Here it is, folks! The All-Purpose, Industrial Size Crabby Generator! It’s just in time for the new year, and it’s SURE to make your friends people you know and family aggravated, right after they’ve made those lame resolutions to be kinder, gentler, nicer, and get better rates on rv financing (heh heh, how’s that one, huh?). This will prove if they really mean to keep those resolutions, or are just following the other lemmings with all that phony resolution stuff.

  1. Leave the copy machine set to reduce 200%, extra dark, 17 inch paper, 99 copies. (I do something like this– purely on accident!– all too often)
  2. In the memo field of all your checks, write “hush money.”
  3. Specify that your drive-through order is “TO-GO.”
  4. If you have a glass eye, tap on it occasionally with your pen while talking to others.
  5. Stomp on little plastic ketchup packets. And cackle while you do it.
  6. Insist on keeping your car windshield wipers running in all weather conditions “to keep them tuned up.”
  7. Reply to everything someone says with “that’s what you think.”
  8. Practice making fax and modem noises.
  9. Highlight irrelevant information in scientific papers and “cc” them to your boss.
  10. Make beeping noises when a large person backs up.
  11. Finish all your sentences with the words “in accordance with prophecy.”
  12. Signal that a conversation is over by clamping your hands over your ears and grimacing.
  13. Disassemble your pen and “accidentally” flip the ink cartridge across the room.
  14. Holler random numbers while someone is counting. (I do this all the time, and it really works!)
  15. Adjust the tint on your TV so that all the people are green, and insist to others that you “like it that way.”
  16. Staple pages in the middle top of the page.
  17. Publicly investigate just how slowly you can make a croaking noise.
  18. Honk and wave to strangers. (I do this; I also very sweetly say, “Excuse you” to shoppers blocking the aisles at WalMart.)

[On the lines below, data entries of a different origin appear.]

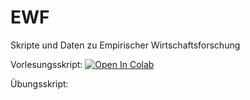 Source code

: # EWF
Skripte und Daten zu Empirischer Wirtschaftsforschung

Vorlesungsskript: [![Open In Colab](https://colab.research.google.com/assets/colab-badge.svg)](https://colab.research.google.com/github/JasperLS/EWF/blob/main/VL_EWF.ipynb)

Übungsskript:
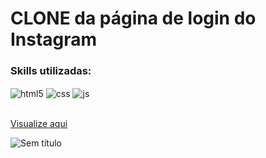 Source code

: # CLONE da página de login do Instagram

### Skills utilizadas:

<div style="display: inline_block">
  <img align="center" alt="html5" src="https://img.shields.io/badge/HTML5-E34F26?style=for-the-badge&logo=html5&logoColor=white" />
  <img align="center" alt="css" src="https://img.shields.io/badge/CSS3-1572B6?style=for-the-badge&logo=css3&logoColor=white" />
  <img align="center" alt="js" src="https://img.shields.io/badge/JavaScript-F7DF1E?style=for-the-badge&logo=javascript&logoColor=black" />
  <br><br>
</div>

<a  href="https://filipecalm.github.io/instagram-page/" target="_blank">Visualize aqui</a>


![Sem título](https://user-images.githubusercontent.com/103292859/189257658-d33c351b-dd93-446c-8815-e2bf9f652537.png)

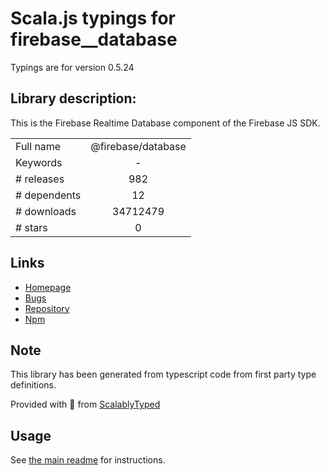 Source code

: 
# Scala.js typings for firebase__database

Typings are for version 0.5.24

## Library description:
This is the Firebase Realtime Database component of the Firebase JS SDK.

|                    |                 |
| ------------------ | :-------------: |
| Full name          | @firebase/database |
| Keywords           | - |
| # releases         | 982 |
| # dependents       | 12 |
| # downloads        | 34712479 |
| # stars            | 0 |

## Links
- [Homepage](https://github.com/firebase/firebase-js-sdk#readme)
- [Bugs](https://github.com/firebase/firebase-js-sdk/issues)
- [Repository](https://github.com/firebase/firebase-js-sdk)
- [Npm](https://www.npmjs.com/package/%40firebase%2Fdatabase)
    


## Note
This library has been generated from typescript code from first party type definitions.

Provided with :purple_heart: from [ScalablyTyped](https://github.com/oyvindberg/ScalablyTyped)

## Usage
See [the main readme](../../readme.md) for instructions.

  19. Decline to be seated at a restaurant, and simply eat their complimentary mints at the cash register.
  20. TYPE IN UPPERCASE.
  21. type only in lowercase.
  22. dont use any punctuation either
  23. Buy a large quantity of orange traffic cones and reroute whole streets.

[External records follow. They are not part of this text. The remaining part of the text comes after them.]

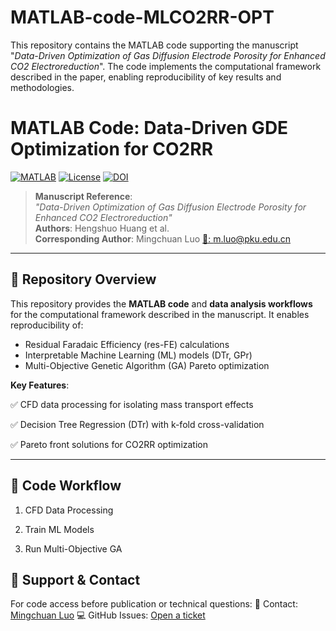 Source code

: # MATLAB-code-MLCO2RR-OPT
This repository contains the MATLAB code supporting the manuscript "_Data-Driven Optimization of Gas Diffusion Electrode Porosity for Enhanced CO2 Electroreduction_". The code implements the computational framework described in the paper, enabling reproducibility of key results and methodologies.

# MATLAB Code: Data-Driven GDE Optimization for CO2RR 

[![MATLAB](https://img.shields.io/badge/MATLAB-R2021a%2B-blue)](https://www.mathworks.com/products/matlab.html)
[![License](https://img.shields.io/badge/No_License-green)](LICENSE)
[![DOI](https://img.shields.io/badge/DOI-Manuscript_Pending-brightgreen)]()

> **Manuscript Reference**:  
> *"Data-Driven Optimization of Gas Diffusion Electrode Porosity for Enhanced CO2 Electroreduction"*  
> **Authors**: Hengshuo Huang et al.  
> **Corresponding Author**: Mingchuan Luo [📧: m.luo@pku.edu.cn](mailto:m.luo@pku.edu.cn)  

---

## 🚀 Repository Overview  
This repository provides the **MATLAB code** and **data analysis workflows** for the computational framework described in the manuscript. It enables reproducibility of:  
- Residual Faradaic Efficiency (res-FE) calculations  
- Interpretable Machine Learning (ML) models (DTr, GPr)  
- Multi-Objective Genetic Algorithm (GA) Pareto optimization  

**Key Features**:  

✅ CFD data processing for isolating mass transport effects  

✅ Decision Tree Regression (DTr) with k-fold cross-validation  

✅ Pareto front solutions for CO2RR optimization  


---
## 🧩 Code Workflow

1. CFD Data Processing

2. Train ML Models

3. Run Multi-Objective GA


## 🙋 Support & Contact
For code access before publication or technical questions:
📧 Contact: [Mingchuan Luo](mailto:m.luo@pku.edu.cn) 
💻 GitHub Issues: [Open a ticket](https://github.com/HengshuoHuang/CO2RR-GDE-Optimization/issues)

  24. Repeat the following conversation a dozen times.
    “DO YOU HEAR THAT?”
    “What?”
    “Never mind, it’s gone now.”
  25. As much as possible, skip rather than walk.
  26. Try playing the William Tell Overture by tapping on the bottom of your chin. When nearly done, announce “No, wait, I messed it up,” and repeat. (I have a nephew who has done something similar. Believe me, it DOES make a person crabby. VERY VERY crabby)

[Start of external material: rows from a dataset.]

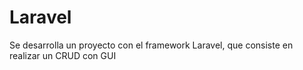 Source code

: # Laravel
Se desarrolla un proyecto con el framework Laravel, que consiste en realizar un CRUD con GUI
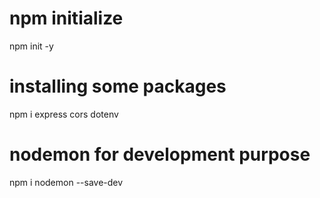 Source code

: # npm initialize

npm init -y

# installing some packages

npm i express cors dotenv

# nodemon for development purpose

npm i nodemon --save-dev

  27. Ask people what gender they are.
  28. While making presentations, occasionally bob your head like a parakeet.
  29. Sit in your front yard pointing a hair dryer at passing cars to see if they slow down.
  30. Sing along at the opera.
  31. Go to a poetry recital and ask why each poem doesn’t rhyme.
  32. Ask your co-workers mysterious questions and then scribble their answers in a notebook. Mutter something about “SWAT Team raid” “IRS,” and “ATF Bureau.”

I
moar funny pictures
Thanks to Chilly at On the Bricks for posting it. I slightly amended the list to make it even more delicious.